EXERCISE DIRECTIONS => Whenever a line below includes the string "begin", show it.

Dataset entries

↓↓↓

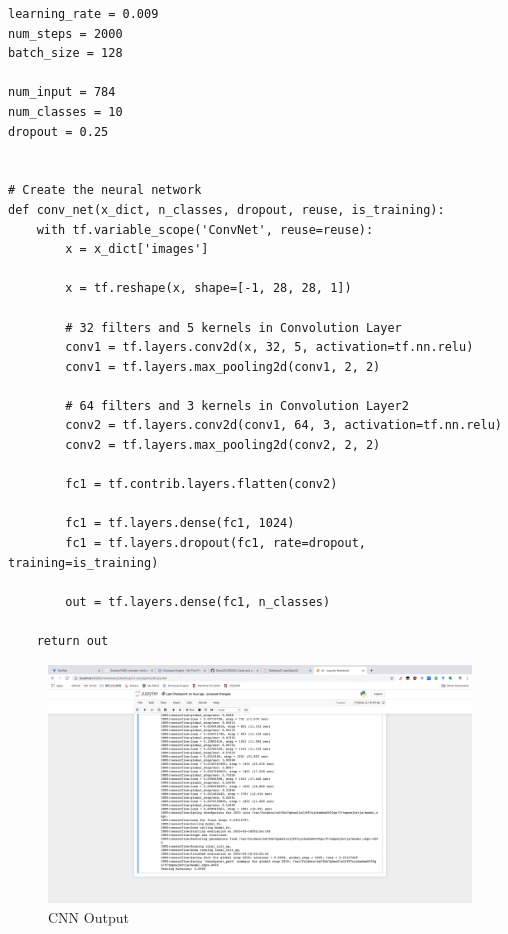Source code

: \documentclass[11pt]{article}
\begin{document}
\begin{lstlisting}
learning_rate = 0.009
num_steps = 2000
batch_size = 128

num_input = 784 
num_classes = 10 
dropout = 0.25


# Create the neural network
def conv_net(x_dict, n_classes, dropout, reuse, is_training):
    with tf.variable_scope('ConvNet', reuse=reuse):
        x = x_dict['images']

        x = tf.reshape(x, shape=[-1, 28, 28, 1])

        # 32 filters and 5 kernels in Convolution Layer
        conv1 = tf.layers.conv2d(x, 32, 5, activation=tf.nn.relu)
        conv1 = tf.layers.max_pooling2d(conv1, 2, 2)

        # 64 filters and 3 kernels in Convolution Layer2
        conv2 = tf.layers.conv2d(conv1, 64, 3, activation=tf.nn.relu)
        conv2 = tf.layers.max_pooling2d(conv2, 2, 2)

        fc1 = tf.contrib.layers.flatten(conv2)

        fc1 = tf.layers.dense(fc1, 1024)
        fc1 = tf.layers.dropout(fc1, rate=dropout, training=is_training)

        out = tf.layers.dense(fc1, n_classes)

    return out
\end{lstlisting}


\begin{figure}[H]
    \centering
    \includegraphics[width=1\textwidth]{Fig7}
    \caption{CNN Output}
\end{figure}
\end{document}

↑↑↑

RESPONSE TO THIS TASK =>
\begin{document}
\begin{lstlisting}
\begin{figure}[H]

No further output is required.